Mexico and Central America
- Comments
-
Glasgow Museums has a collection of 173 objects associated with Central America, which date broadly from 50 to 2001. This collection comprises 161 objects from Mexico, four from Panama, seven from Honduras and one from Nicaragua. It includes ceramics, stone tools, stone carvings, body ornaments, costume, textiles, paintings, photographs, souvenirs, crafts, contemporary sculpture and masks. The collection is dominated by two assemblages: one purchased in 1896 from Donald Stewart, which contains a pair of tooled leather chaps attributed to the revolutionary priest and leader Miguel Hidalgo; the other a collection of 92 obsidian tools removed in the late 19th century from the Pyramid of the Sun at the ancient Mesoamerican city of Teotihuacan in San Juan Province, Mexico.

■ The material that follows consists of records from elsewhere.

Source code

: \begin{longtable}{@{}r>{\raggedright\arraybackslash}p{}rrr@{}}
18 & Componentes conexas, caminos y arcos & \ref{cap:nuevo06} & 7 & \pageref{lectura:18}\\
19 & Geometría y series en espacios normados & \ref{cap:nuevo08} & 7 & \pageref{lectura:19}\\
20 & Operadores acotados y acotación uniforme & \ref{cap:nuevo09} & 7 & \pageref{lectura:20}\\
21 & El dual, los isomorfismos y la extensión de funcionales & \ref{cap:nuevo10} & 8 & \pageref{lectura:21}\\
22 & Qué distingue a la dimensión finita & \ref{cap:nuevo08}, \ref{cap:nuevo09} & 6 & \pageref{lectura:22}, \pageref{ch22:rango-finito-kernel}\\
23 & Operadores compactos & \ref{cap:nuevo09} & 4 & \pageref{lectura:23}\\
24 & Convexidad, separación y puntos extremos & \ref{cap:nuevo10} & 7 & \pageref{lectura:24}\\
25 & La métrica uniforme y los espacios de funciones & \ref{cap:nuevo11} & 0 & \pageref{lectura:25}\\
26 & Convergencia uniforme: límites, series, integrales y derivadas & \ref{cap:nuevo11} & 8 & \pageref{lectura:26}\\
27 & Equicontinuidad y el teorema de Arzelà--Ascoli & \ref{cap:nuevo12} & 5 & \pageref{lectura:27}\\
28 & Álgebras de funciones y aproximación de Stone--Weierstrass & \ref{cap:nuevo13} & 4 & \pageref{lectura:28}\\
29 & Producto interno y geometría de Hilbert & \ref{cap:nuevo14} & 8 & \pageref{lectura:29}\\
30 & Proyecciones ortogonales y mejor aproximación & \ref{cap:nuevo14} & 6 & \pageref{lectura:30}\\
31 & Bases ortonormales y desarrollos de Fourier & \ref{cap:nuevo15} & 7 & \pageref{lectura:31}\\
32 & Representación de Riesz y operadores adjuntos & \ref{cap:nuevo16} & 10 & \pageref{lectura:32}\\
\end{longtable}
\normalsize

Teotihuacan material also accounts for 23 small terracotta masks of the type used in domestic rituals, which represent warriors, deities and women. The collection also contains two contemporary multi-media sculptures by the Linares family of Mexico, commissioned in the 1990s for the Gallery of Modern Art and St Mungo Museum of Religious Life and Art. Central America is a narrow stretch of land which unites North and South America. It was formerly part of the Mesoamerican civilisation, and today includes Belize, Costa Rica, El Salvador, Guatemala, Honduras, Nicaragua and Panama.